» Work instructions: Search the data below for the string "needed". Extract every line that contains it.

Saved entries
******************************

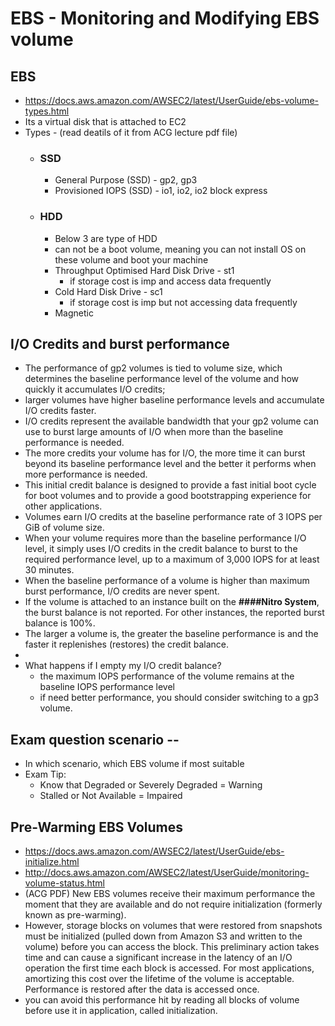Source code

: # EBS - Monitoring and Modifying EBS volume

## EBS 
- https://docs.aws.amazon.com/AWSEC2/latest/UserGuide/ebs-volume-types.html
- Its a virtual disk that is attached to EC2
- Types - (read deatils of it from ACG lecture pdf file) 
  - ### SSD
    - General Purpose (SSD) - gp2, gp3
    - Provisioned IOPS (SSD) - io1, io2, io2 block express
  - ### HDD
    - Below 3 are type of HDD
    - can not be a boot volume, meaning you can not install OS on these volume and boot your machine
    - Throughput Optimised Hard Disk Drive - st1
      - if storage cost is imp and access data frequently
    - Cold Hard Disk Drive - sc1
      - if storage cost is imp but not accessing data frequently
    - Magnetic

## I/O Credits and burst performance
- The performance of gp2 volumes is tied to volume size, which determines the baseline performance level of the volume and how quickly it accumulates I/O credits;
- larger volumes have higher baseline performance levels and accumulate I/O credits faster.
- I/O credits represent the available bandwidth that your gp2 volume can use to burst large amounts of I/O when more than the baseline performance is needed.
- The more credits your volume has for I/O, the more time it can burst beyond its baseline performance level and the better it performs when more performance is needed. 
- This initial credit balance is designed to provide a fast initial boot cycle for boot volumes and to provide a good bootstrapping experience for other applications.
- Volumes earn I/O credits at the baseline performance rate of 3 IOPS per GiB of volume size. 
- When your volume requires more than the baseline performance I/O level, it simply uses I/O credits in the credit
balance to burst to the required performance level, up to a maximum of 3,000 IOPS for at least 30 minutes.
- When the baseline performance of a volume is higher than maximum burst performance, I/O credits are never spent.
- If the volume is attached to an instance built on the **####Nitro System**, the burst balance is not reported. For other instances, the reported burst balance is 100%.
- The larger a volume is, the greater the baseline performance is and the faster it replenishes (restores) the credit balance.
- 
- What happens if I empty my I/O credit balance?
  - the maximum IOPS performance of the volume remains at the baseline IOPS performance level
  - if need better performance, you should consider switching to a gp3 volume.


## Exam question scenario --
- In which scenario, which EBS volume if most suitable
- Exam Tip:
  - Know that Degraded or Severely Degraded = Warning
  - Stalled or Not Available = Impaired

## Pre-Warming EBS Volumes
- https://docs.aws.amazon.com/AWSEC2/latest/UserGuide/ebs-initialize.html
- http://docs.aws.amazon.com/AWSEC2/latest/UserGuide/monitoring-volume-status.html
- (ACG PDF) New EBS volumes receive their maximum performance the moment that
 they are available and do not require initialization (formerly
 known as pre-warming). 
 - However, storage blocks on volumes that
 were restored from snapshots must be initialized (pulled down
 from Amazon S3 and written to the volume) before you can access
 the block. This preliminary action takes time and can cause a
 significant increase in the latency of an I/O operation the first
 time each block is accessed. For most applications, amortizing
 this cost over the lifetime of the volume is acceptable.
 Performance is restored after the data is accessed once.
 - you can avoid this performance hit by reading all blocks of volume before use it in application, called initialization.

******************************

» Problem solution:
- I/O credits represent the available bandwidth that your gp2 volume can use to burst large amounts of I/O when more than the baseline performance is needed.
- The more credits your volume has for I/O, the more time it can burst beyond its baseline performance level and the better it performs when more performance is needed. 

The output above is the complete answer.